*** Information Section Begins ***

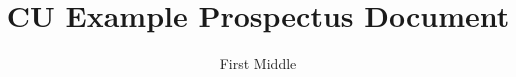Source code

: \documentclass[defaultstyle,11pt]{thesis}
\title{CU Example Prospectus Document}
\author{First Middle}{Last}
\begin{document}
\graphicspath{{\subfix{figures}}}



















\appendix

\end{document}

*** Information Section Ends ***

Write out all the material verbatim, images excluded.

Source code

: \documentclass[defaultstyle,11pt]{thesis}
\title{CU Example Prospectus Document}
\author{First Middle}{Last}
\begin{document}
\graphicspath{{\subfix{figures}}}



















\appendix

\end{document}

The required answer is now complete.